**PROVIDED INFORMATION**.
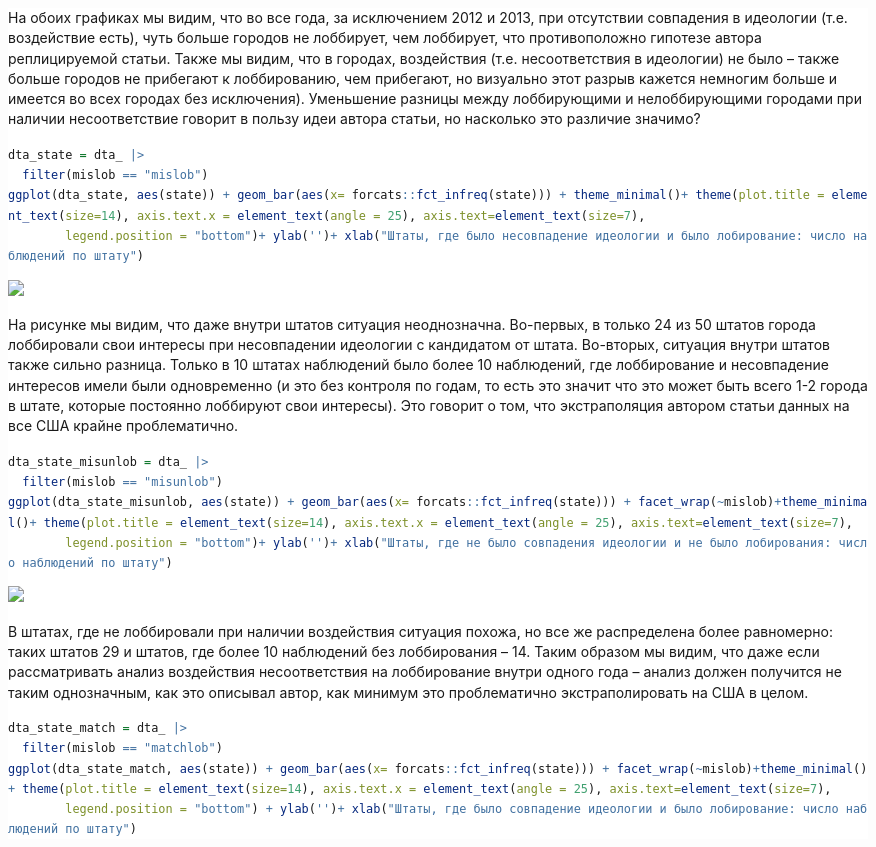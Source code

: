 На обоих графиках мы видим, что во все года, за исключением 2012 и 2013,
при отсутствии совпадения в идеологии (т.е. воздействие есть), чуть
больше городов не лоббирует, чем лоббирует, что противоположно гипотезе
автора реплицируемой статьи. Также мы видим, что в городах, воздействия
(т.е. несоответствия в идеологии) не было – также больше городов не
прибегают к лоббированию, чем прибегают, но визуально этот разрыв
кажется немногим больше и имеется во всех городах без исключения).
Уменьшение разницы между лоббирующими и нелоббирующими городами при
наличии несоответствие говорит в пользу идеи автора статьи, но насколько
это различие значимо?

``` r
dta_state = dta_ |>
  filter(mislob == "mislob") 
ggplot(dta_state, aes(state)) + geom_bar(aes(x= forcats::fct_infreq(state))) + theme_minimal()+ theme(plot.title = element_text(size=14), axis.text.x = element_text(angle = 25), axis.text=element_text(size=7),  
        legend.position = "bottom")+ ylab('')+ xlab("Штаты, где было несовпадение идеологии и было лобирование: число наблюдений по штату")
```

![](repl-final_files/figure-gfm/unnamed-chunk-13-1.png)

На рисунке мы видим, что даже внутри штатов ситуация неоднозначна.
Во-первых, в только 24 из 50 штатов города лоббировали свои интересы при
несовпадении идеологии с кандидатом от штата. Во-вторых, ситуация внутри
штатов также сильно разница. Только в 10 штатах наблюдений было более 10
наблюдений, где лоббирование и несовпадение интересов имели были
одновременно (и это без контроля по годам, то есть это значит что это
может быть всего 1-2 города в штате, которые постоянно лоббируют свои
интересы). Это говорит о том, что экстраполяция автором статьи данных на
все США крайне проблематично.

``` r
dta_state_misunlob = dta_ |>
  filter(mislob == "misunlob")
ggplot(dta_state_misunlob, aes(state)) + geom_bar(aes(x= forcats::fct_infreq(state))) + facet_wrap(~mislob)+theme_minimal()+ theme(plot.title = element_text(size=14), axis.text.x = element_text(angle = 25), axis.text=element_text(size=7),  
        legend.position = "bottom")+ ylab('')+ xlab("Штаты, где не было совпадения идеологии и не было лобирования: число наблюдений по штату")
```

![](repl-final_files/figure-gfm/unnamed-chunk-14-1.png)

В штатах, где не лоббировали при наличии воздействия ситуация похожа, но
все же распределена более равномерно: таких штатов 29 и штатов, где
более 10 наблюдений без лоббирования – 14. Таким образом мы видим, что
даже если рассматривать анализ воздействия несоответствия на
лоббирование внутри одного года – анализ должен получится не таким
однозначным, как это описывал автор, как минимум это проблематично
экстраполировать на США в целом.

``` r
dta_state_match = dta_ |>
  filter(mislob == "matchlob")
ggplot(dta_state_match, aes(state)) + geom_bar(aes(x= forcats::fct_infreq(state))) + facet_wrap(~mislob)+theme_minimal()+ theme(plot.title = element_text(size=14), axis.text.x = element_text(angle = 25), axis.text=element_text(size=7),  
        legend.position = "bottom") + ylab('')+ xlab("Штаты, где было совпадение идеологии и было лобирование: число наблюдений по штату")
```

**EXERCISE**. Scan the records for the string "наблюдений" and report each line where it occurs.

**EXERCISE SOLUTION**.
        legend.position = "bottom")+ ylab('')+ xlab("Штаты, где было несовпадение идеологии и было лобирование: число наблюдений по штату")
штатов также сильно разница. Только в 10 штатах наблюдений было более 10
наблюдений, где лоббирование и несовпадение интересов имели были
        legend.position = "bottom")+ ylab('')+ xlab("Штаты, где не было совпадения идеологии и не было лобирования: число наблюдений по штату")
более 10 наблюдений без лоббирования – 14. Таким образом мы видим, что
        legend.position = "bottom") + ylab('')+ xlab("Штаты, где было совпадение идеологии и было лобирование: число наблюдений по штату")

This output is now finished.